Stored data
□ □ □ □ □

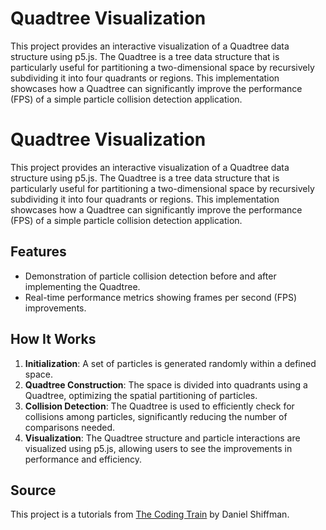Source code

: # Quadtree Visualization

This project provides an interactive visualization of a Quadtree data structure using p5.js. The Quadtree is a tree data structure that is particularly useful for partitioning a two-dimensional space by recursively subdividing it into four quadrants or regions. This implementation showcases how a Quadtree can significantly improve the performance (FPS) of a simple particle collision detection application.

# Quadtree Visualization

This project provides an interactive visualization of a Quadtree data structure using p5.js. The Quadtree is a tree data structure that is particularly useful for partitioning a two-dimensional space by recursively subdividing it into four quadrants or regions. This implementation showcases how a Quadtree can significantly improve the performance (FPS) of a simple particle collision detection application.

## Features

- Demonstration of particle collision detection before and after implementing the Quadtree.
- Real-time performance metrics showing frames per second (FPS) improvements.

## How It Works

1. **Initialization**: A set of particles is generated randomly within a defined space.
2. **Quadtree Construction**: The space is divided into quadrants using a Quadtree, optimizing the spatial partitioning of particles.
3. **Collision Detection**: The Quadtree is used to efficiently check for collisions among particles, significantly reducing the number of comparisons needed.
4. **Visualization**: The Quadtree structure and particle interactions are visualized using p5.js, allowing users to see the improvements in performance and efficiency.

## Source

This project is a tutorials from [The Coding Train](https://www.youtube.com/@TheCodingTrain) by Daniel Shiffman.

□ □ □ □ □

Pictures aside, reproduce every record exactly as it stands.

Source code

: # Quadtree Visualization

This project provides an interactive visualization of a Quadtree data structure using p5.js. The Quadtree is a tree data structure that is particularly useful for partitioning a two-dimensional space by recursively subdividing it into four quadrants or regions. This implementation showcases how a Quadtree can significantly improve the performance (FPS) of a simple particle collision detection application.

# Quadtree Visualization

This project provides an interactive visualization of a Quadtree data structure using p5.js. The Quadtree is a tree data structure that is particularly useful for partitioning a two-dimensional space by recursively subdividing it into four quadrants or regions. This implementation showcases how a Quadtree can significantly improve the performance (FPS) of a simple particle collision detection application.

## Features

- Demonstration of particle collision detection before and after implementing the Quadtree.
- Real-time performance metrics showing frames per second (FPS) improvements.

## How It Works

1. **Initialization**: A set of particles is generated randomly within a defined space.
2. **Quadtree Construction**: The space is divided into quadrants using a Quadtree, optimizing the spatial partitioning of particles.
3. **Collision Detection**: The Quadtree is used to efficiently check for collisions among particles, significantly reducing the number of comparisons needed.
4. **Visualization**: The Quadtree structure and particle interactions are visualized using p5.js, allowing users to see the improvements in performance and efficiency.

## Source

This project is a tutorials from [The Coding Train](https://www.youtube.com/@TheCodingTrain) by Daniel Shiffman.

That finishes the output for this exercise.